* [Dataset records]:
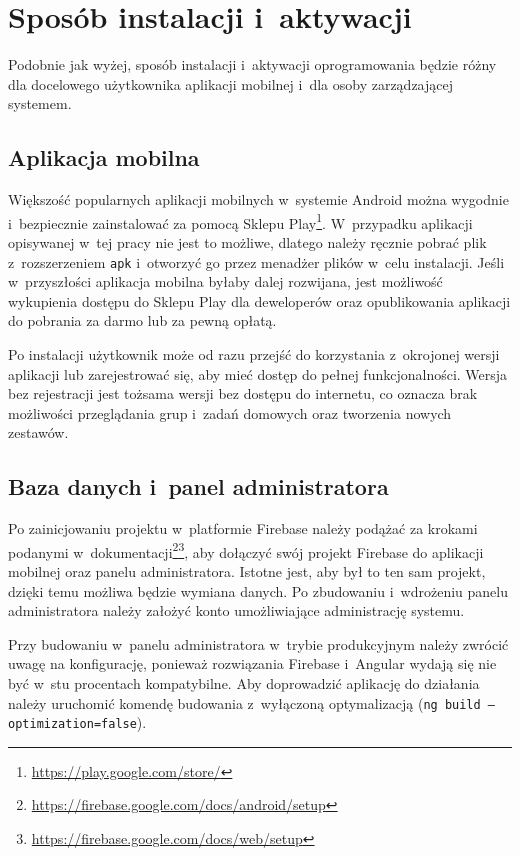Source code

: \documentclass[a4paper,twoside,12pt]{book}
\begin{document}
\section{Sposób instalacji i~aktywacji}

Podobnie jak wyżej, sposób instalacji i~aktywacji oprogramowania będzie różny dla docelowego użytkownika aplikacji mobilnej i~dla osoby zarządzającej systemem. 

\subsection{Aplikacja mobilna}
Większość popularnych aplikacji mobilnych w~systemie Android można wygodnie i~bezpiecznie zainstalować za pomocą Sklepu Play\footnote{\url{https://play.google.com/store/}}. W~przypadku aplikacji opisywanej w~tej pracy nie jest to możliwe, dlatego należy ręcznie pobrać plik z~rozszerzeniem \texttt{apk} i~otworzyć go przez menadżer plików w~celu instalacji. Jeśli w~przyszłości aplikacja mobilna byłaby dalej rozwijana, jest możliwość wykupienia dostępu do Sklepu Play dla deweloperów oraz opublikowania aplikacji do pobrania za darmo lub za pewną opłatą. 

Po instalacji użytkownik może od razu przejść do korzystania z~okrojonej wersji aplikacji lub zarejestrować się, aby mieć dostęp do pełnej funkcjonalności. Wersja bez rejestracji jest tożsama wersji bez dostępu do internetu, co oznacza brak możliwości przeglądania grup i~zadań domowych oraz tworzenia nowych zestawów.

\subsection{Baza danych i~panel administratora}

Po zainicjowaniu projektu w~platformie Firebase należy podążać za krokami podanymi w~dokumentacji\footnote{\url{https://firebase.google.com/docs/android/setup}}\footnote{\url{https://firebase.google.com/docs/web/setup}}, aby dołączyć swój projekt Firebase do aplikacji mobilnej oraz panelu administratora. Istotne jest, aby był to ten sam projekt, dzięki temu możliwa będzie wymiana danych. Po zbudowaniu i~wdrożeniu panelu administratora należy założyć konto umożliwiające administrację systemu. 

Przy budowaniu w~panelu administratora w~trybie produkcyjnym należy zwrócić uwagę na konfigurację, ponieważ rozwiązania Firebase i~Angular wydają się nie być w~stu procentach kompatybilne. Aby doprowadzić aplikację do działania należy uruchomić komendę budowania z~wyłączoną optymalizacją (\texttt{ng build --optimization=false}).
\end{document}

* [About this exercise]: Return every line in the listing that contains the word "aktywacji".

* [Task answer]:
\section{Sposób instalacji i~aktywacji}
Podobnie jak wyżej, sposób instalacji i~aktywacji oprogramowania będzie różny dla docelowego użytkownika aplikacji mobilnej i~dla osoby zarządzającej systemem. 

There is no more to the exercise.